— YOUR TASK —
Would you give again, exactly as written, the lines from the opening of the records to the line with "data to geometries", that line included and pictures excluded?

— INPUT —
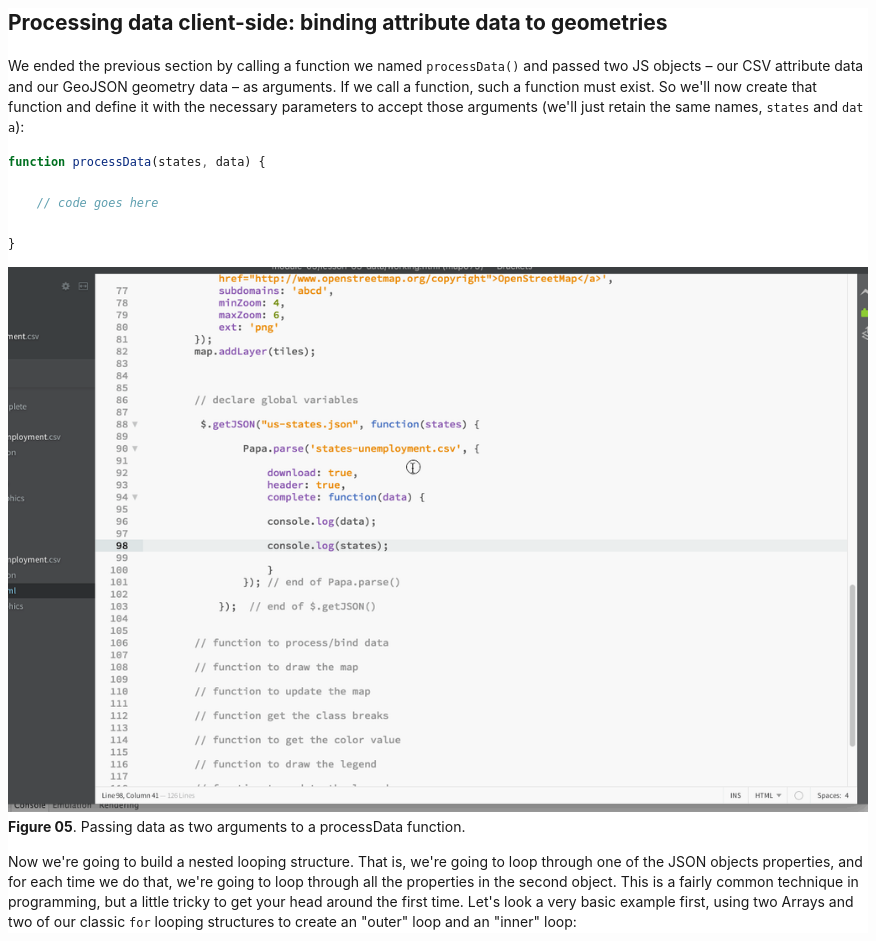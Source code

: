 ## Processing data client-side: binding attribute data to geometries

We ended the previous section by calling a function we named `processData()` and passed two JS objects &ndash; our CSV attribute data and our GeoJSON geometry data &ndash; as arguments. If we call a function, such a function must exist. So we'll now create that function and define it with the necessary parameters to accept those arguments (we'll just retain the same names, `states` and `data`):

```javascript
function processData(states, data) {
    
    // code goes here

}
```

![Passing data as two arguments to a processData function](lesson-03-graphics/passing-data-to-process.gif)  
**Figure 05**. Passing data as two arguments to a processData function.

Now we're going to build a nested looping structure. That is, we're going to loop through one of the JSON objects properties, and for each time we do that, we're going to loop through all the properties in the second object. This is a fairly common technique in programming, but a little tricky to get your head around the first time. Let's look a very basic example first, using two Arrays and two of our classic `for` looping structures to create an "outer" loop and an "inner" loop:
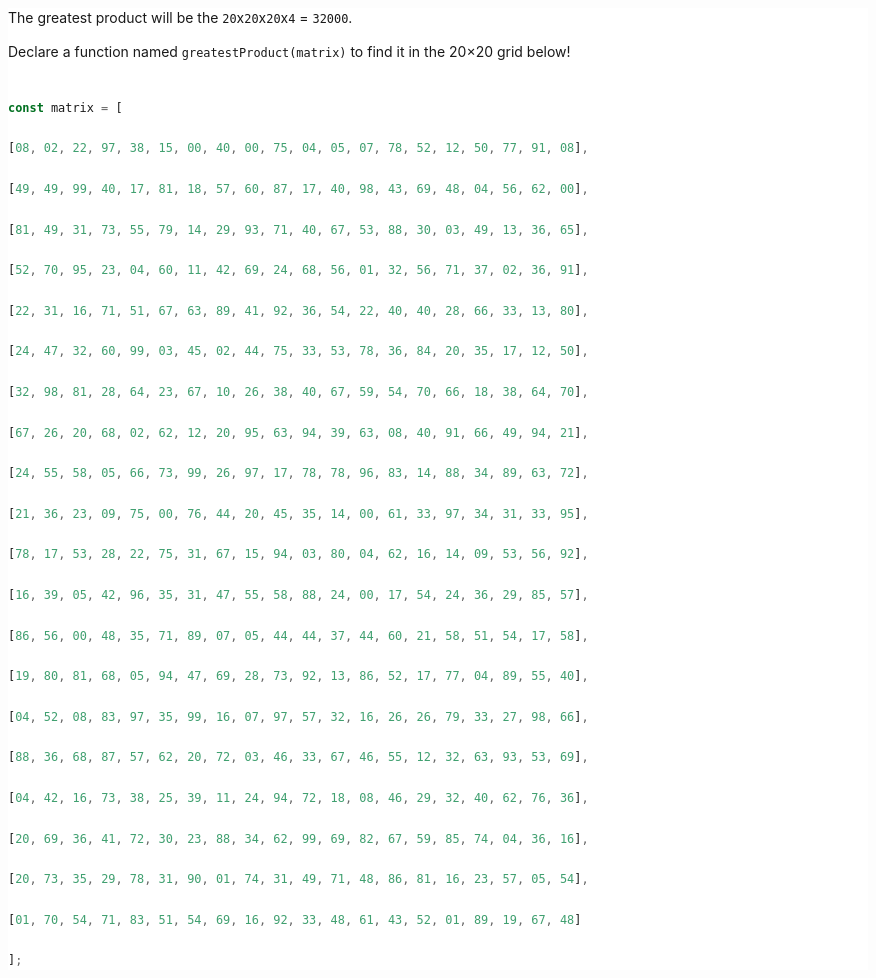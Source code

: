   

The greatest product will be the `20`x`20`x`20`x`4` = `32000`.

  

Declare a function named `greatestProduct(matrix)` to find it in the 20×20 grid below!

  

```javascript

const matrix = [

[08, 02, 22, 97, 38, 15, 00, 40, 00, 75, 04, 05, 07, 78, 52, 12, 50, 77, 91, 08],

[49, 49, 99, 40, 17, 81, 18, 57, 60, 87, 17, 40, 98, 43, 69, 48, 04, 56, 62, 00],

[81, 49, 31, 73, 55, 79, 14, 29, 93, 71, 40, 67, 53, 88, 30, 03, 49, 13, 36, 65],

[52, 70, 95, 23, 04, 60, 11, 42, 69, 24, 68, 56, 01, 32, 56, 71, 37, 02, 36, 91],

[22, 31, 16, 71, 51, 67, 63, 89, 41, 92, 36, 54, 22, 40, 40, 28, 66, 33, 13, 80],

[24, 47, 32, 60, 99, 03, 45, 02, 44, 75, 33, 53, 78, 36, 84, 20, 35, 17, 12, 50],

[32, 98, 81, 28, 64, 23, 67, 10, 26, 38, 40, 67, 59, 54, 70, 66, 18, 38, 64, 70],

[67, 26, 20, 68, 02, 62, 12, 20, 95, 63, 94, 39, 63, 08, 40, 91, 66, 49, 94, 21],

[24, 55, 58, 05, 66, 73, 99, 26, 97, 17, 78, 78, 96, 83, 14, 88, 34, 89, 63, 72],

[21, 36, 23, 09, 75, 00, 76, 44, 20, 45, 35, 14, 00, 61, 33, 97, 34, 31, 33, 95],

[78, 17, 53, 28, 22, 75, 31, 67, 15, 94, 03, 80, 04, 62, 16, 14, 09, 53, 56, 92],

[16, 39, 05, 42, 96, 35, 31, 47, 55, 58, 88, 24, 00, 17, 54, 24, 36, 29, 85, 57],

[86, 56, 00, 48, 35, 71, 89, 07, 05, 44, 44, 37, 44, 60, 21, 58, 51, 54, 17, 58],

[19, 80, 81, 68, 05, 94, 47, 69, 28, 73, 92, 13, 86, 52, 17, 77, 04, 89, 55, 40],

[04, 52, 08, 83, 97, 35, 99, 16, 07, 97, 57, 32, 16, 26, 26, 79, 33, 27, 98, 66],

[88, 36, 68, 87, 57, 62, 20, 72, 03, 46, 33, 67, 46, 55, 12, 32, 63, 93, 53, 69],

[04, 42, 16, 73, 38, 25, 39, 11, 24, 94, 72, 18, 08, 46, 29, 32, 40, 62, 76, 36],

[20, 69, 36, 41, 72, 30, 23, 88, 34, 62, 99, 69, 82, 67, 59, 85, 74, 04, 36, 16],

[20, 73, 35, 29, 78, 31, 90, 01, 74, 31, 49, 71, 48, 86, 81, 16, 23, 57, 05, 54],

[01, 70, 54, 71, 83, 51, 54, 69, 16, 92, 33, 48, 61, 43, 52, 01, 89, 19, 67, 48]

];

```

— EXERCISE ANSWER —
Source code

: ## Processing data client-side: binding attribute data to geometries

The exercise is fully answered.